= EXERCISE INPUT =
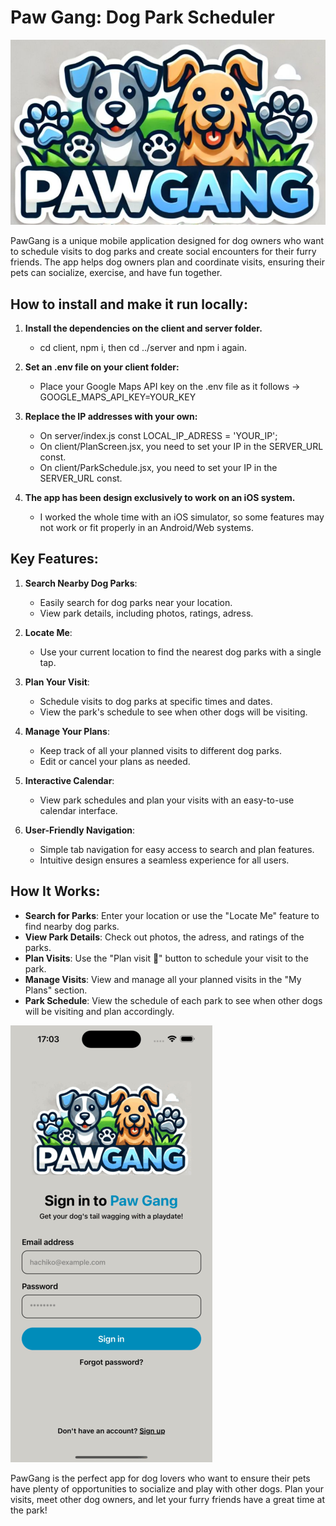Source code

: # Paw Gang: Dog Park Scheduler
![Paw Gang logo](./assets/logo.jpg)

PawGang is a unique mobile application designed for dog owners who want to schedule visits to dog parks and create social encounters for their furry friends. The app helps dog owners plan and coordinate visits, ensuring their pets can socialize, exercise, and have fun together.

## How to install and make it run locally:

1. **Install the dependencies on the client and server folder.**
   - cd client, npm i, then cd ../server and npm i again.

2. **Set an .env file on your client folder:**
   - Place your Google Maps API key on the .env file as it follows -> GOOGLE_MAPS_API_KEY=YOUR_KEY

3. **Replace the IP addresses with your own:**
   - On server/index.js const LOCAL_IP_ADRESS = 'YOUR_IP';
   - On client/PlanScreen.jsx, you need to set your IP in the SERVER_URL const.
   - On client/ParkSchedule.jsx, you need to set your IP in the SERVER_URL const.

4. **The app has been design exclusively to work on an iOS system.**
   - I worked the whole time with an iOS simulator, so some features may not work or fit properly in an Android/Web systems.

## Key Features:

1. **Search Nearby Dog Parks**:
   - Easily search for dog parks near your location.
   - View park details, including photos, ratings, adress.

2. **Locate Me**:
   - Use your current location to find the nearest dog parks with a single tap.

3. **Plan Your Visit**:
   - Schedule visits to dog parks at specific times and dates.
   - View the park's schedule to see when other dogs will be visiting.

4. **Manage Your Plans**:
   - Keep track of all your planned visits to different dog parks.
   - Edit or cancel your plans as needed.

5. **Interactive Calendar**:
   - View park schedules and plan your visits with an easy-to-use calendar interface.

6. **User-Friendly Navigation**:
   - Simple tab navigation for easy access to search and plan features.
   - Intuitive design ensures a seamless experience for all users.

## How It Works:

- **Search for Parks**: Enter your location or use the "Locate Me" feature to find nearby dog parks.
- **View Park Details**: Check out photos, the adress, and ratings of the parks.
- **Plan Visits**: Use the "Plan visit 🐾" button to schedule your visit to the park.
- **Manage Visits**: View and manage all your planned visits in the "My Plans" section.
- **Park Schedule**: View the schedule of each park to see when other dogs will be visiting and plan accordingly.

![Paw Gang APP](assets/app.gif)

PawGang is the perfect app for dog lovers who want to ensure their pets have plenty of opportunities to socialize and play with other dogs. Plan your visits, meet other dog owners, and let your furry friends have a great time at the park!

= PROMPT =
Will you restate every entry word for word and omit the images?

= WRITTEN ANSWER =
Source code

: # Paw Gang: Dog Park Scheduler
![Paw Gang logo](./assets/logo.jpg)

PawGang is a unique mobile application designed for dog owners who want to schedule visits to dog parks and create social encounters for their furry friends. The app helps dog owners plan and coordinate visits, ensuring their pets can socialize, exercise, and have fun together.

## How to install and make it run locally:

1. **Install the dependencies on the client and server folder.**
   - cd client, npm i, then cd ../server and npm i again.

2. **Set an .env file on your client folder:**
   - Place your Google Maps API key on the .env file as it follows -> GOOGLE_MAPS_API_KEY=YOUR_KEY

3. **Replace the IP addresses with your own:**
   - On server/index.js const LOCAL_IP_ADRESS = 'YOUR_IP';
   - On client/PlanScreen.jsx, you need to set your IP in the SERVER_URL const.
   - On client/ParkSchedule.jsx, you need to set your IP in the SERVER_URL const.

4. **The app has been design exclusively to work on an iOS system.**
   - I worked the whole time with an iOS simulator, so some features may not work or fit properly in an Android/Web systems.

## Key Features:

1. **Search Nearby Dog Parks**:
   - Easily search for dog parks near your location.
   - View park details, including photos, ratings, adress.

2. **Locate Me**:
   - Use your current location to find the nearest dog parks with a single tap.

3. **Plan Your Visit**:
   - Schedule visits to dog parks at specific times and dates.
   - View the park's schedule to see when other dogs will be visiting.

4. **Manage Your Plans**:
   - Keep track of all your planned visits to different dog parks.
   - Edit or cancel your plans as needed.

5. **Interactive Calendar**:
   - View park schedules and plan your visits with an easy-to-use calendar interface.

6. **User-Friendly Navigation**:
   - Simple tab navigation for easy access to search and plan features.
   - Intuitive design ensures a seamless experience for all users.

## How It Works:

- **Search for Parks**: Enter your location or use the "Locate Me" feature to find nearby dog parks.
- **View Park Details**: Check out photos, the adress, and ratings of the parks.
- **Plan Visits**: Use the "Plan visit 🐾" button to schedule your visit to the park.
- **Manage Visits**: View and manage all your planned visits in the "My Plans" section.
- **Park Schedule**: View the schedule of each park to see when other dogs will be visiting and plan accordingly.

![Paw Gang APP](assets/app.gif)

PawGang is the perfect app for dog lovers who want to ensure their pets have plenty of opportunities to socialize and play with other dogs. Plan your visits, meet other dog owners, and let your furry friends have a great time at the park!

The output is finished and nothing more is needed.